The first question in a multi-screen video world may not be "what is the plan?" but "who does the planning?"
As connected TV inventory grows and extends from both traditional TV and digital video media, who owns the process, boasts the best expertise, the command of the right data? Where does this inventory sit within agency media-buying teams now?
Joe: Does the industry think about structure as consumers experience it? No better category to show fragmentation of choice than video. If you had to reinvent it would you do media buying/planning the way we do today?
Adrienne: We look at consumption, psychographic statements, figure out unique channels -- an integrative approach. We do believe there is a place for linear when it makes sense.
Matt: I would approach it in a similar way [to the way it was done in the ’90s], but how you get maximized reach is vastly different today. I work on a lot of CPG brands -- reach is king there. Tools need to get better. We’re getting there. Core tenets of how we started in the ’90s hold true with some tweaks.
Joe: It feels like there’s a little bit of legacy in this.
Back then, too many options. The whole way the system works, forced to move into market before budgets are set for the year. You still need to fill in strategically?
Matt: With video optimizations, linear is a part of that. I have a vitamin company, older focused, so linear is a bigger mix. If I had video games, OTT, and addressable, programmatic would be larger piece of that. We go in platform-agnostic in our video planning and then optimize according to audience.
Joe: There has to be an audio/video message.
It’s about reaching the audience, then figuring out the right format. Do we have this backward?
Ryan: We have silos between linear and everything else -- the same data informing each silo and good coordination across creative within those silos. Legacy stays around probably longer than it should. We have a successful proposition, if we get 49% of the market, we are losers. Cycle every two years. Tough to say we’re going to change the model when we know something else has worked in the past.
Joe: Do campaigns, candidates expect that?
Ryan: A lot of donors want to see fancy spots on TV, yes.

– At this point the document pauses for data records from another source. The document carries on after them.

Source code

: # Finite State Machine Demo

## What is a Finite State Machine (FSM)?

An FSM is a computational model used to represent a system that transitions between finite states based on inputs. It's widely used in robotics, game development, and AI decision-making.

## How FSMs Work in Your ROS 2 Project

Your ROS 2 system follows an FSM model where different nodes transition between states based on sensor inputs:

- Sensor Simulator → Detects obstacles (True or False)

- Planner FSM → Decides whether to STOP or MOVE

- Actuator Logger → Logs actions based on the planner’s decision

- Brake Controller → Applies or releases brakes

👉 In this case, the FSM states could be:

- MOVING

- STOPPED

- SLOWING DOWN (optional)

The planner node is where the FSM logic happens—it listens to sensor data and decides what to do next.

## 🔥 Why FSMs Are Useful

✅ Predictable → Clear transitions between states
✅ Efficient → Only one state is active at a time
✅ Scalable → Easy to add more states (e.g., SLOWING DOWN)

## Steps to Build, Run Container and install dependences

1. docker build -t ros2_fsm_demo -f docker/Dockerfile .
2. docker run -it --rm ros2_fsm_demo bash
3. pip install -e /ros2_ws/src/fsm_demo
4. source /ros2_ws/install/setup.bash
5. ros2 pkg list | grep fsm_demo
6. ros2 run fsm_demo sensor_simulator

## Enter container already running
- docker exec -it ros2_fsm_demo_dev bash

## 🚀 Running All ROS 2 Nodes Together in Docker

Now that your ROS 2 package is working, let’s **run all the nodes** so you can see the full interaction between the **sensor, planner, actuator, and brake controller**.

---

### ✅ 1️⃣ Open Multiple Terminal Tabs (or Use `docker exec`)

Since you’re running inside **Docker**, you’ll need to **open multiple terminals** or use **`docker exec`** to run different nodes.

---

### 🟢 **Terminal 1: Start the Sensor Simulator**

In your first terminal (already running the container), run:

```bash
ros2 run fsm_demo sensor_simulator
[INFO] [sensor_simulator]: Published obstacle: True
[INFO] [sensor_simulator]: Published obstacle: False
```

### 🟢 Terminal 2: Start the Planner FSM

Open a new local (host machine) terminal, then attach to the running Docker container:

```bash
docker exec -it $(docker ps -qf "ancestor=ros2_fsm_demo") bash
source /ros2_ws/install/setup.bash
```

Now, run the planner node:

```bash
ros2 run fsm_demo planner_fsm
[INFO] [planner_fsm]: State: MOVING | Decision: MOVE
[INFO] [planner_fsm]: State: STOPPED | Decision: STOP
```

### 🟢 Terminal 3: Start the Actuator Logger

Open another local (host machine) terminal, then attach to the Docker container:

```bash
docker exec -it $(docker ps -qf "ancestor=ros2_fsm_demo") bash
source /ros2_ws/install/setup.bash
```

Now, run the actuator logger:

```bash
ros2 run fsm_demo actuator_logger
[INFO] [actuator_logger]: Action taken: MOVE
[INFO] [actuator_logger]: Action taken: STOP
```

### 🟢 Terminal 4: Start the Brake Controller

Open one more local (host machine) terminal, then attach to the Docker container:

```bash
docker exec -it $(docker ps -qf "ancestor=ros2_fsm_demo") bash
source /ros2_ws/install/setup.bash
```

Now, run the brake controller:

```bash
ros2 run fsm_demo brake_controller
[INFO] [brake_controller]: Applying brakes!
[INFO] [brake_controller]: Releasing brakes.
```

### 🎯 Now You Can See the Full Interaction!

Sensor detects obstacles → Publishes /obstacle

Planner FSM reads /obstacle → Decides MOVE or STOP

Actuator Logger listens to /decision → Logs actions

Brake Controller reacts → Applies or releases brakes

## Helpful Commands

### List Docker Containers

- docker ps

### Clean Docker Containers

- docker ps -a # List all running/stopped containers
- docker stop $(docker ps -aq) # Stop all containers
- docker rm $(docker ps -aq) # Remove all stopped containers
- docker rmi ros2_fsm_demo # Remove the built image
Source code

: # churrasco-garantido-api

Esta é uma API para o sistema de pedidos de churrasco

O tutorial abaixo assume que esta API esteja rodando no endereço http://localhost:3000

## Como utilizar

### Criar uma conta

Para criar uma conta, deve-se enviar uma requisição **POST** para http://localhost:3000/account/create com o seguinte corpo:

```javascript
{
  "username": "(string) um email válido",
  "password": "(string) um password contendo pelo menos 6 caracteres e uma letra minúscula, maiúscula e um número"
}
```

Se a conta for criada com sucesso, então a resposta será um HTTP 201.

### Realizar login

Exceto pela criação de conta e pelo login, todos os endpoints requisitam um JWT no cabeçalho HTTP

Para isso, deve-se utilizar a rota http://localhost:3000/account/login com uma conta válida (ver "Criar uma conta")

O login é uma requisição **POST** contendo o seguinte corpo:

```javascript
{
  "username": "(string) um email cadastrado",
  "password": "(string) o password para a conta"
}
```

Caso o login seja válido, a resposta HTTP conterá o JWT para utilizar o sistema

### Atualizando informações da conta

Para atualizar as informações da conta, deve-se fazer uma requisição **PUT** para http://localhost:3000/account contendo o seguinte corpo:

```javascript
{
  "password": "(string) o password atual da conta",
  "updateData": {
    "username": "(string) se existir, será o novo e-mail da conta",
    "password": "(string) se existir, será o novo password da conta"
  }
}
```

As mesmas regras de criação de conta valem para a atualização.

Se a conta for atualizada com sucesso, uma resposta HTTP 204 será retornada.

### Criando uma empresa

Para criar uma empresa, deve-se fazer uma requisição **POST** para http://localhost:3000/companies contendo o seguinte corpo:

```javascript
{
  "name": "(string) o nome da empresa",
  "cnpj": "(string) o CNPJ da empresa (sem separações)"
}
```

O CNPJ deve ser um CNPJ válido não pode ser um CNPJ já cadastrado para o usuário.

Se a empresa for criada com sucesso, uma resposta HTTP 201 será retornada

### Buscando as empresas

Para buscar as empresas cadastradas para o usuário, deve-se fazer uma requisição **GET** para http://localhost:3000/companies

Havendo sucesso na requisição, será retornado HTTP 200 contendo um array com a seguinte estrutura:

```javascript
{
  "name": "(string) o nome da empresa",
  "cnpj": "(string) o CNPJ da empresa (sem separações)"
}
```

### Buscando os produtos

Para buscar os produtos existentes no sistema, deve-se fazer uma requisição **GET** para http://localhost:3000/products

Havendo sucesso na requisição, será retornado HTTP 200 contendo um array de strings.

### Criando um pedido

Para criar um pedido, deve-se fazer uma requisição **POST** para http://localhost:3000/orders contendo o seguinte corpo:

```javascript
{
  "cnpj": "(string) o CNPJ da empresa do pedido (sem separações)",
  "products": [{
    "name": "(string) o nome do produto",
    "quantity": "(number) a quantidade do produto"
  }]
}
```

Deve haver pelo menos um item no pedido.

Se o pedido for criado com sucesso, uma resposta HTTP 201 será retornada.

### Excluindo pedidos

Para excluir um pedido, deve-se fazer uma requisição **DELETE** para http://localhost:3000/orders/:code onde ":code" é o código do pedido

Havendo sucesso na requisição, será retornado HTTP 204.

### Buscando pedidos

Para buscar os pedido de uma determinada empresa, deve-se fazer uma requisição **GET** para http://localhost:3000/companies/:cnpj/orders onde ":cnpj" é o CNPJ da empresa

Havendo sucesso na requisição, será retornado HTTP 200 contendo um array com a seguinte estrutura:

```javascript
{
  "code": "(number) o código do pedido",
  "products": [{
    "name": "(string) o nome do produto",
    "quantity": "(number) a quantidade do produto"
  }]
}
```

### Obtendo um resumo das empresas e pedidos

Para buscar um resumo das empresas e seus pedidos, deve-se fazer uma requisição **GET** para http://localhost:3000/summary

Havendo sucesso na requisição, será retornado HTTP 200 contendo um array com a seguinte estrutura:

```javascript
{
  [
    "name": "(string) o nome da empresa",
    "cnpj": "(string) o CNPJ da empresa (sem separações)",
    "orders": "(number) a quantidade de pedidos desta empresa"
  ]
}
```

Joe: There’s a huge bias toward conventional TV thinking. Things like Twitch are huge --
if you want to reach young Millennials, that’s where you need to be. Do we have the right cultural mindset about how to use video?
Adrienne: Clients have requirements for reach/frequency, it’s a challenge because it‘s so fragmented. Tricky to make a unified model.
Joe: Where does it come from?
Matt: With video optimizations, it’s difficult to see the inflection point. There aren’t any solid rules. The problem now is there are so many data streams out there. The more we’re able to pipe that unified set, the better we’ll be able to optimize channels.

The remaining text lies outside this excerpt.